▶ _Task requirements_
Only the stretch of the listing below that runs from the line with "direction by the" through the line with "May Then My" is to be printed, exactly and with both ends.

※

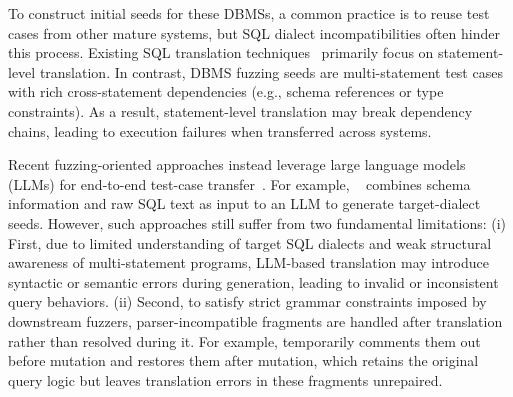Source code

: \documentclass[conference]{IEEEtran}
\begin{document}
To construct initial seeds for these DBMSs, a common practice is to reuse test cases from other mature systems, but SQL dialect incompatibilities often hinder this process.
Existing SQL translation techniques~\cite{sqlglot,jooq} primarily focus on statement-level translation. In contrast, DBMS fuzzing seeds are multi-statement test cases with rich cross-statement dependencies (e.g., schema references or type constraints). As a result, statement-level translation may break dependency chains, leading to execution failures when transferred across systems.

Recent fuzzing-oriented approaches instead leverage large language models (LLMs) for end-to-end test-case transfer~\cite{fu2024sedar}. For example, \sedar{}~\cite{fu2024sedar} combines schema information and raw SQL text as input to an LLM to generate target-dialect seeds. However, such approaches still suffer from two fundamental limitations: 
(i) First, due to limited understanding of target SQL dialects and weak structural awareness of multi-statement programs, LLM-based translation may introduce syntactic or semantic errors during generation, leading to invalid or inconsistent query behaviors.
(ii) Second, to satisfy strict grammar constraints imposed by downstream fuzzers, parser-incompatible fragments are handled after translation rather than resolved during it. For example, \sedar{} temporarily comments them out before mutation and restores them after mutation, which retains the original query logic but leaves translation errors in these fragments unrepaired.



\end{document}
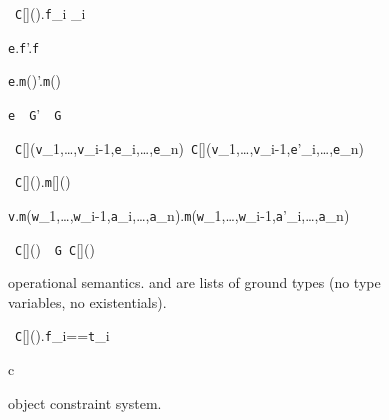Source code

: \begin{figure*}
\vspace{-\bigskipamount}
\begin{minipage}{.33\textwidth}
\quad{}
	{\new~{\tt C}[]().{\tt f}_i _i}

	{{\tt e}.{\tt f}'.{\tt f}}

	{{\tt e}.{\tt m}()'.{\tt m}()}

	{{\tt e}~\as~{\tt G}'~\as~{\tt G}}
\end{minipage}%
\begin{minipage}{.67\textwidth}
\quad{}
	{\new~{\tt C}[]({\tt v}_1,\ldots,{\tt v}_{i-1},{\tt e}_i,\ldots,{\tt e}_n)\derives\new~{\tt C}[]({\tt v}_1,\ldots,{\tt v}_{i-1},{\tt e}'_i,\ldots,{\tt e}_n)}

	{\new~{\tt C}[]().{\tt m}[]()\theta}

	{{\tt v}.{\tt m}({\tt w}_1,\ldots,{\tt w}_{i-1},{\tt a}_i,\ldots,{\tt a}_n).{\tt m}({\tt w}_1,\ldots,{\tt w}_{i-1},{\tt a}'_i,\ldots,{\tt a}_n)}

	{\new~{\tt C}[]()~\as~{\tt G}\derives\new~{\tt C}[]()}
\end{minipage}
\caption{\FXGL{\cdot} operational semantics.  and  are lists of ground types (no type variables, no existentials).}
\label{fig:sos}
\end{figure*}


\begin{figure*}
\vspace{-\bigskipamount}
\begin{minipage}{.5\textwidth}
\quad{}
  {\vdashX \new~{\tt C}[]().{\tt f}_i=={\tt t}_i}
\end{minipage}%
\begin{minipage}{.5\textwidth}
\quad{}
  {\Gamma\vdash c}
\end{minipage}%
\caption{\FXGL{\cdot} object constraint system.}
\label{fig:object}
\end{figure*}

※

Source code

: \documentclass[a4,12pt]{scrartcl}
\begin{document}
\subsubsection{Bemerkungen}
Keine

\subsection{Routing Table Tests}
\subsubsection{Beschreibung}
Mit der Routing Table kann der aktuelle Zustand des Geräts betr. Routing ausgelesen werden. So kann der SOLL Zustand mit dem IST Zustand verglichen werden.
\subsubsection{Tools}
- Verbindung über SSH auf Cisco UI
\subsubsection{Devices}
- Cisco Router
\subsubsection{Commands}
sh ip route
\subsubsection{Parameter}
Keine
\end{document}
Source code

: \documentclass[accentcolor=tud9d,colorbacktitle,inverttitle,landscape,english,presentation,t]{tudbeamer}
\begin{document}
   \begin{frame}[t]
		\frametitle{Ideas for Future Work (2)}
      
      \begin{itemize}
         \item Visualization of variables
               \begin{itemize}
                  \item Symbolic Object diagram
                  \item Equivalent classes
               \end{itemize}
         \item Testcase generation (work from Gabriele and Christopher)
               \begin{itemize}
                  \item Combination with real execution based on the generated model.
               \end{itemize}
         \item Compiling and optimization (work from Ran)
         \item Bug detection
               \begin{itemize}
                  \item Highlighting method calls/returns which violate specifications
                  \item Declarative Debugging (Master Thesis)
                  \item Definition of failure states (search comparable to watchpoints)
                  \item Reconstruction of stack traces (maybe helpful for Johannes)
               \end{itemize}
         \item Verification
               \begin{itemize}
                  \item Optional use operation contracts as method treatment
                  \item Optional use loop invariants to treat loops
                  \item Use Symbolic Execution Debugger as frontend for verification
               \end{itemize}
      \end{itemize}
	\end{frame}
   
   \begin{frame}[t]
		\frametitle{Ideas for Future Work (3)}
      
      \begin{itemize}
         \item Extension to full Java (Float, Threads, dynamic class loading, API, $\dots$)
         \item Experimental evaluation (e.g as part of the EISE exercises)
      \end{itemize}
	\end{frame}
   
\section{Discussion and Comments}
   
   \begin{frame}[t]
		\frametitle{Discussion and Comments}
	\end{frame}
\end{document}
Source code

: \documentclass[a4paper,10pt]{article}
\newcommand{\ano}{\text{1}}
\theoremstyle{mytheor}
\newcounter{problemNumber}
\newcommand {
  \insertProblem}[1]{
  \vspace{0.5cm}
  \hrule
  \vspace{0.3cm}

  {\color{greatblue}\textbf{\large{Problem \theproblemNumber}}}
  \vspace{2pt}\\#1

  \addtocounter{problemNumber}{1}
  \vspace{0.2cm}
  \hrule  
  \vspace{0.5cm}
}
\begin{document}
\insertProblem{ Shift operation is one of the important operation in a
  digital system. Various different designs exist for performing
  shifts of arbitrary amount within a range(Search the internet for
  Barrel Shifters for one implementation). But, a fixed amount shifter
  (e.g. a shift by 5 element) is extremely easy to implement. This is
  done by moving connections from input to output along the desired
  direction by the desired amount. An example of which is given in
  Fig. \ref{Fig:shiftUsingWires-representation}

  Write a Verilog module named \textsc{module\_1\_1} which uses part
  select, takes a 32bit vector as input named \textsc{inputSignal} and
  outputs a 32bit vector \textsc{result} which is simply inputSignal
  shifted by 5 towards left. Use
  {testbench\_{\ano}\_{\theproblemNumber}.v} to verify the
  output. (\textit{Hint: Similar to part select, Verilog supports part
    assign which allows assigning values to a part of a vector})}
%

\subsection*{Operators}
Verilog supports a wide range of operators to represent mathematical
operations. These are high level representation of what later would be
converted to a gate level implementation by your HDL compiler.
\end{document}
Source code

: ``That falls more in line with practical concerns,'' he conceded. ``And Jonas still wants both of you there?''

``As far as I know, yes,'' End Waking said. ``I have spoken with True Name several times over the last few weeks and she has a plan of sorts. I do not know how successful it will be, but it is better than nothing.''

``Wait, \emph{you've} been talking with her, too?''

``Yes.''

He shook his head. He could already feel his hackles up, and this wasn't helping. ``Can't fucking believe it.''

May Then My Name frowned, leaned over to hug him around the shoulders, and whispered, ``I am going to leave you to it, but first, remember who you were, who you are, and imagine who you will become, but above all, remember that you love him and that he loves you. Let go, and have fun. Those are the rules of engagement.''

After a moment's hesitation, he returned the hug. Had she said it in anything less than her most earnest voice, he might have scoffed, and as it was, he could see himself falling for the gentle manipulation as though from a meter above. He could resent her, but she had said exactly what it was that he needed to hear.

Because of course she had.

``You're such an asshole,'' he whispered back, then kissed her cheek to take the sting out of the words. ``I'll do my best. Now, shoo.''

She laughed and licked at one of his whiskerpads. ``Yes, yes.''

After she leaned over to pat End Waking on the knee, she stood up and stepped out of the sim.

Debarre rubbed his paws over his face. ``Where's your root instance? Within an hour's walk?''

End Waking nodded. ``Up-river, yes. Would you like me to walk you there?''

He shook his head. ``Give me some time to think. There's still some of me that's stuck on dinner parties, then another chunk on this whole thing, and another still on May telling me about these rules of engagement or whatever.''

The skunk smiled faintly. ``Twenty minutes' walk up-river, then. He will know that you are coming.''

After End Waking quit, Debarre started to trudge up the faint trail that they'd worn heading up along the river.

※

▶ _Answer space_
  direction by the desired amount. An example of which is given in
  Fig. \ref{Fig:shiftUsingWires-representation}

  Write a Verilog module named \textsc{module\_1\_1} which uses part
  select, takes a 32bit vector as input named \textsc{inputSignal} and
  outputs a 32bit vector \textsc{result} which is simply inputSignal
  shifted by 5 towards left. Use
  {testbench\_{\ano}\_{\theproblemNumber}.v} to verify the
  output. (\textit{Hint: Similar to part select, Verilog supports part
    assign which allows assigning values to a part of a vector})}
%

\subsection*{Operators}
Verilog supports a wide range of operators to represent mathematical
operations. These are high level representation of what later would be
converted to a gate level implementation by your HDL compiler.
\end{document}
Source code

: ``That falls more in line with practical concerns,'' he conceded. ``And Jonas still wants both of you there?''

``As far as I know, yes,'' End Waking said. ``I have spoken with True Name several times over the last few weeks and she has a plan of sorts. I do not know how successful it will be, but it is better than nothing.''

``Wait, \emph{you've} been talking with her, too?''

``Yes.''

He shook his head. He could already feel his hackles up, and this wasn't helping. ``Can't fucking believe it.''

May Then My Name frowned, leaned over to hug him around the shoulders, and whispered, ``I am going to leave you to it, but first, remember who you were, who you are, and imagine who you will become, but above all, remember that you love him and that he loves you. Let go, and have fun. Those are the rules of engagement.''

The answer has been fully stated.